海の物語・・ホームマリンアクアリュウム

海水魚飼育を中心に飼育方法や意見交換の場。小型水槽嗜好。ECOSYSTEM ECOMINIで挑戦中 

閑話休題 SF2選 「終わりなき戦い」と 「虚空の目」(宇宙の目)

2016-05-19 21:10:04 | その他番外編

気温は上昇していますが、今年は海水の温度がなかなか上昇せず白浜でもやっと22度ぐらいになりました。あと3度ほど上昇してくれないと水から上がった時に寒いですのでまだ海に行っていません。
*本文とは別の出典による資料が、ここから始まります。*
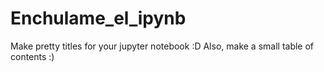 # Enchulame_el_ipynb
Make pretty titles for your jupyter notebook :D 
Also, make a small table of contents :)
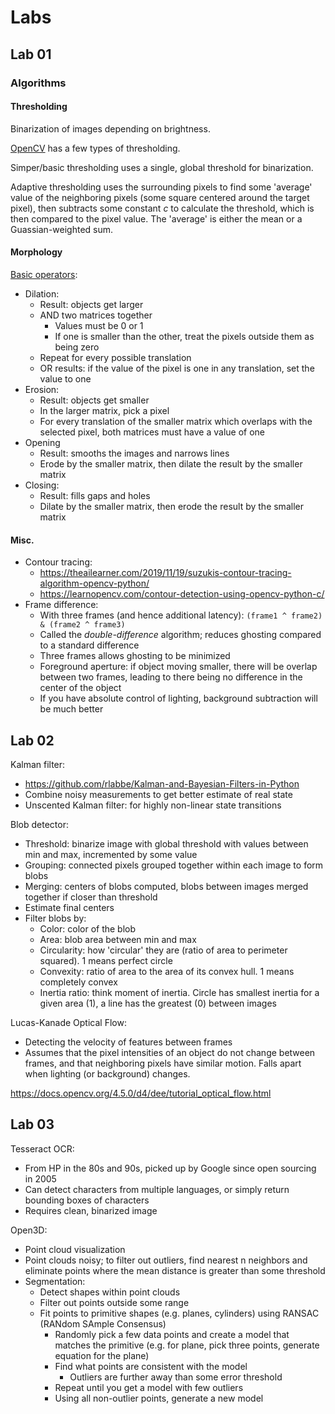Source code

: # Labs

## Lab 01

### Algorithms

#### Thresholding

Binarization of images depending on brightness.

[OpenCV](https://docs.opencv.org/4.x/d7/d4d/tutorial_py_thresholding.html) has a few types of thresholding.

Simper/basic thresholding uses a single, global threshold for binarization.

Adaptive thresholding uses the surrounding pixels to find some 'average' value of the neighboring pixels (some square centered around the target pixel), then subtracts some constant $c$ to calculate the threshold, which is then compared to the pixel value. The 'average' is either the mean or a Guassian-weighted sum.

#### Morphology

[Basic operators](https://en.wikipedia.org/wiki/Mathematical_morphology#Basic_operators):

- Dilation:
  - Result: objects get larger
  - AND two matrices together
    - Values must be 0 or 1
    - If one is smaller than the other, treat the pixels outside them as being zero
  - Repeat for every possible translation
  - OR results: if the value of the pixel is one in any translation, set the value to one
- Erosion:
  - Result: objects get smaller
  - In the larger matrix, pick a pixel
  - For every translation of the smaller matrix which overlaps with the selected pixel, both matrices must have a value of one
- Opening
  - Result: smooths the images and narrows lines
  - Erode by the smaller matrix, then dilate the result by the smaller matrix
- Closing:
  - Result: fills gaps and holes
  - Dilate by the smaller matrix, then erode the result by the smaller matrix

#### Misc.

- Contour tracing:
  - https://theailearner.com/2019/11/19/suzukis-contour-tracing-algorithm-opencv-python/
  - https://learnopencv.com/contour-detection-using-opencv-python-c/
- Frame difference:
  - With three frames (and hence additional latency): `(frame1 ^ frame2) & (frame2 ^ frame3)`
  - Called the *double-difference* algorithm; reduces ghosting compared to a standard difference
  - Three frames allows ghosting to be minimized
  - Foreground aperture: if object moving smaller, there will be overlap between two frames, leading to there being no difference in the center of the object
  - If you have absolute control of lighting, background subtraction will be much better

## Lab 02

Kalman filter:

- https://github.com/rlabbe/Kalman-and-Bayesian-Filters-in-Python
- Combine noisy measurements to get better estimate of real state
- Unscented Kalman filter: for highly non-linear state transitions

Blob detector:

- Threshold: binarize image with global threshold with values between min and max, incremented by some value
- Grouping: connected pixels grouped together within each image to form blobs
- Merging: centers of blobs computed, blobs between images merged together if closer than threshold
- Estimate final centers
- Filter blobs by:
  - Color: color of the blob
  - Area: blob area between min and max
  - Circularity: how 'circular' they are (ratio of area to perimeter squared). 1 means perfect circle
  - Convexity: ratio of area to the area of its convex hull. 1 means completely convex
  - Inertia ratio: think moment of inertia. Circle has smallest inertia for a given area (1), a line has the greatest (0)
between images

Lucas-Kanade Optical Flow:

- Detecting the velocity of features between frames
- Assumes that the pixel intensities of an object do not change between frames, and that neighboring pixels have similar motion. Falls apart when lighting (or background) changes.

https://docs.opencv.org/4.5.0/d4/dee/tutorial_optical_flow.html

## Lab 03

Tesseract OCR:

- From HP in the 80s and 90s, picked up by Google since open sourcing in 2005
- Can detect characters from multiple languages, or simply return bounding boxes of characters
- Requires clean, binarized image

Open3D:

- Point cloud visualization
- Point clouds noisy; to filter out outliers, find nearest n neighbors and eliminate points where the mean distance is greater than some threshold
- Segmentation:
  - Detect shapes within point clouds
  - Filter out points outside some range
  - Fit points to primitive shapes (e.g. planes, cylinders) using RANSAC (RANdom SAmple Consensus)
    - Randomly pick a few data points and create a model that matches the primitive (e.g. for plane, pick three points, generate equation for the plane)
    - Find what points are consistent with the model
      - Outliers are further away than some error threshold
    - Repeat until you get a model with few outliers
    - Using all non-outlier points, generate a new model
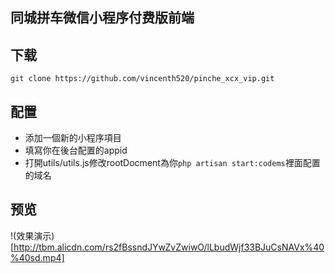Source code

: ## 同城拼车微信小程序付费版前端

## 下载
`git clone https://github.com/vincenth520/pinche_xcx_vip.git`

## 配置
- 添加一個新的小程序項目
- 填寫你在後台配置的appid
- 打開utils/utils.js修改rootDocment為你`php artisan start:codems`裡面配置的域名


## 预览
!(效果演示)[http://tbm.alicdn.com/rs2fBssndJYwZvZwiwO/lLbudWjf33BJuCsNAVx%40%40sd.mp4]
ちょっと陰鬱です。w

このような時は古本でも買って気長に時間を過ごすのがいいかと。2冊SFを買いました。感想をば。

 

まずひとつがジョーホールドマン作の「終わりなき戦い」

これは宇宙戦争ものですがRハインラインの「宇宙の戦士」の影響を受けた作品とも言われています。宇宙の戦士の方は映画「スターシップトゥルパーズ」で映像化すみですが、こちらの方は映画化されていません。作者がベトナム戦争で経験した戦場のエッセンスも含まれているので 「宇宙の戦士」よりリアルです。

ストリーはコラプサージャンプという超光速の航法を得た人類が星々に移民を派遣した際にトーラン星人と遭遇し地球の宇宙船が破壊されたとされ全面戦争に突入。 その戦争は1000年以上も継続したのですが・・・超光速で航行すると相対性理論によりたった2か月の戦闘で隊員が地球に帰還しても地球はすでに何十年も未来になったところに帰還することになり(ウラシマ効果といいます)・・・それが100年単位になるとすっかり政治や人類の行動様式や生殖に対する考え方もかわり帰還した隊員たちは悩むというストリー。その悩みどころを横糸とすれば戦闘シーンは縦糸でなかなか迫力あります。レーザー砲はもちろんタキオンミサイルとかタキオン地雷とか、磁気シールドなどなどでトーラン星人をばったばったとやっつけるのですが・・帰還すると何十年も経過しているので未来で賢くなったトーラン星人がまた新鋭のミサイルを撃ち込んできて地球の戦艦が撃破されるとかそのくだりがリアルで面白いです。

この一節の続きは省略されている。